At this year’s Opportunity Finance Network Conference, keynote speaker former President Bill Clinton addressed the opening day plenary.
He posed a challenge to the CDFI industry: “you need an answer for ‘what’s next?’. Where is the next opportunity for community finance? Where should we be focused moving forward?”
This is an inspiring challenge and we, as an industry, should rise up together to meet it.
Today, the economic intricacies of an increasingly complex region are at the forefront of our mission to create economic freedom for those who need it most. The reality of a changing Bay Area means that, like in many places across the nation, food and retail service jobs no longer provide wages that make local housing affordable, many workers work more than one job just to make ends meet, and local business owners struggle to raise the capital they need to scale.
“Knowing the nuance of place is critical to making good decisions about the long-term value creation we can offer our small businesses and our communities.
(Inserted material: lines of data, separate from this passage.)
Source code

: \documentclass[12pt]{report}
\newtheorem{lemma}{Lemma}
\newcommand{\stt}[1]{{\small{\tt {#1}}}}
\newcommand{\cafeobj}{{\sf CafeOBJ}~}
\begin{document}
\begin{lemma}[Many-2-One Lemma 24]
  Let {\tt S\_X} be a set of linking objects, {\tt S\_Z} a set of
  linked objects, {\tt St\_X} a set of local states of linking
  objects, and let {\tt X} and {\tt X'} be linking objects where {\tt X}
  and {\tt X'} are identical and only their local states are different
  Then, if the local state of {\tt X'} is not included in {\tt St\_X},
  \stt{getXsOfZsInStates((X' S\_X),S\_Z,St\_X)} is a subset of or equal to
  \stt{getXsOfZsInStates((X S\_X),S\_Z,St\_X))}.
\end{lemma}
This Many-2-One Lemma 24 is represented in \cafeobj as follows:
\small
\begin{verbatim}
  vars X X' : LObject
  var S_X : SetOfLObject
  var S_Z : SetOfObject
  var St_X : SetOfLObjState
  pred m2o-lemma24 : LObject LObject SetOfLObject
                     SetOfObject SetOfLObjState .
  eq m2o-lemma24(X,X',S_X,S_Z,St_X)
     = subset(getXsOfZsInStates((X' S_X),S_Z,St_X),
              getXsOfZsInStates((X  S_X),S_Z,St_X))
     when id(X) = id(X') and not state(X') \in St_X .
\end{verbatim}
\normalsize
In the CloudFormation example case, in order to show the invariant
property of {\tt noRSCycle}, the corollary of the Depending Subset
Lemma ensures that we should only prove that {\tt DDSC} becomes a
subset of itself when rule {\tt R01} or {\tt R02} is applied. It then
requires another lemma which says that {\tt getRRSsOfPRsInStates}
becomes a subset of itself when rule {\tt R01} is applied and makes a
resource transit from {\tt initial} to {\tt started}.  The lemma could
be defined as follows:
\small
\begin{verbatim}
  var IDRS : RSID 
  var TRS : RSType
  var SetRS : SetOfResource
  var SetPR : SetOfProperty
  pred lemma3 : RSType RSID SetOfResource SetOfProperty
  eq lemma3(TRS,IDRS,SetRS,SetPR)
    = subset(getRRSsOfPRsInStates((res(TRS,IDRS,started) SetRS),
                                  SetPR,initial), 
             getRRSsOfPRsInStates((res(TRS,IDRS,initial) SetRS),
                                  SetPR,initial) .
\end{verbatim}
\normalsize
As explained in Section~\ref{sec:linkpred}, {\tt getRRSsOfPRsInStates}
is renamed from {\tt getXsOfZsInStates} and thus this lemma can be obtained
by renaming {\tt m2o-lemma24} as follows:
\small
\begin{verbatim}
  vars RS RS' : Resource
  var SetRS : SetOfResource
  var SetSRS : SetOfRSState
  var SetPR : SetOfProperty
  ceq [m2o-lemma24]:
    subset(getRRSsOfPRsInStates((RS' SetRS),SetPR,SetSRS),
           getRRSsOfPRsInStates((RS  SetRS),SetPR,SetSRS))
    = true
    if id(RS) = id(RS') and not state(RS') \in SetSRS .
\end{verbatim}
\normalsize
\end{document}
At this year’s OFN conference, organized under the theme, Lending Where it Counts, there was, unsurprisingly, a reverberating discussion on the importance of “place” in our work. Knowing the nuance of place is critical to making good decisions about the long-term value creation we can offer our small businesses and our communities.
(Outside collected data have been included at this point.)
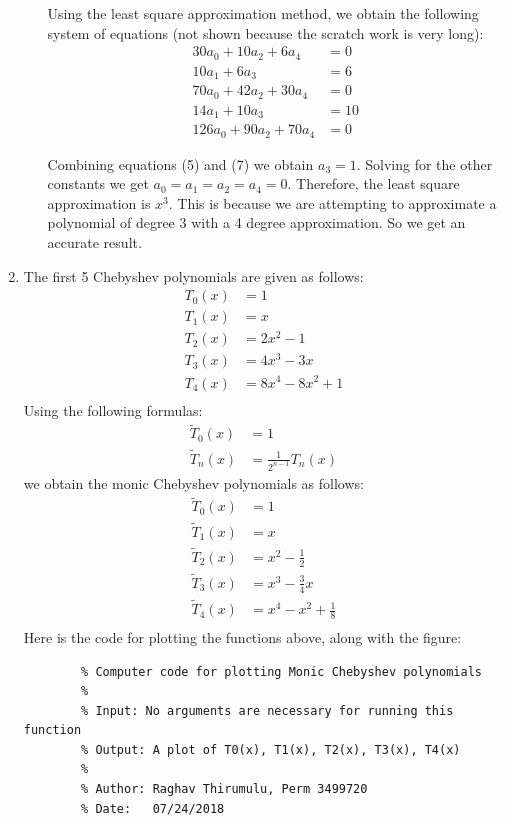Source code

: \documentclass{article}
\begin{document}
\begin{enumerate}
\begin{enumerate}
            Using the least square approximation method, we obtain the following system of equations (not shown because the scratch work is very long):
            \begin{align}
                30a_0 + 10a_2 + 6a_4 &= 0 \\
                10a_1 + 6a_3 &= 6 \\
                70a_0 + 42a_2 + 30a_4 &= 0 \\
                14a_1 + 10a_3 &= 10 \\
                126a_0 + 90a_2 + 70a_4 &= 0
            \end{align}
            
            Combining equations (5) and (7) we obtain $ a_3 = 1$. Solving for the other constants we get $ a_0 = a_1 = a_2 = a_4 = 0$. Therefore, the least square approximation is $x^3$. This is because we are attempting to approximate a polynomial of degree 3 with a 4 degree approximation. So we get an accurate result. 
        \end{enumerate}
    \item %
        The first 5 Chebyshev polynomials are given as follows: 
        \begin{align*}
        T_0(x) &= 1 \\
        T_1(x) &= x \\
        T_2(x) &= 2x^2-1 \\
        T_3(x) &= 4x^3-3x \\
        T_4(x) &= 8x^4-8x^2+1 \\
        \end{align*}
        Using the following formulas:
        \begin{align*}
            \widetilde{T}_0(x) &= 1 \\
            \widetilde{T}_n(x) &= \frac{1}{2^{n-1}}T_n(x)
        \end{align*}
        we obtain the monic Chebyshev polynomials as follows:
        \begin{align*}
        \widetilde{T}_0(x) &= 1 \\
        \widetilde{T}_1(x) &= x \\
        \widetilde{T}_2(x) &= x^2-\frac{1}{2} \\
        \widetilde{T}_3(x) &= x^3-\frac{3}{4}x \\
        \widetilde{T}_4(x) &= x^4-x^2+\frac{1}{8} \\
        \end{align*}
        Here is the code for plotting the functions above, along with the figure:
        \begin{lstlisting}
        % Computer code for plotting Monic Chebyshev polynomials
        %
        % Input: No arguments are necessary for running this function
        % Output: A plot of T0(x), T1(x), T2(x), T3(x), T4(x)
        %
        % Author: Raghav Thirumulu, Perm 3499720
        % Date:   07/24/2018


\end{lstlisting}
\end{enumerate}
\end{document}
The nine-county Bay Area is our place. And for for the last 23 years, we have been closely attuned to its changing needs, and our role in supporting small businesses, helping entrepreneurs and their employees to create wealth, and ultimately working to close the racial and gender wealth gaps. Our place – the Bay Area – has changed and we have been adapting in response.
At OFN we pulled together an esteemed panel titled “Pushing the Boundary of Impact in Small Business Capital” with Mekaelia Davis from the Surdna Foundation, Justina Lai from Wetherby Asset Management and Harold Pettigrew from the Washington Area Community Investment Fund.
Through a context of historical financing, lessons learned from the field, and new ways of approaching risk assessment, the panelists fostered a lively interactive workshop that explored new ways using capital stacks to more effectively support growing businesses owned by entrepreneurs of color.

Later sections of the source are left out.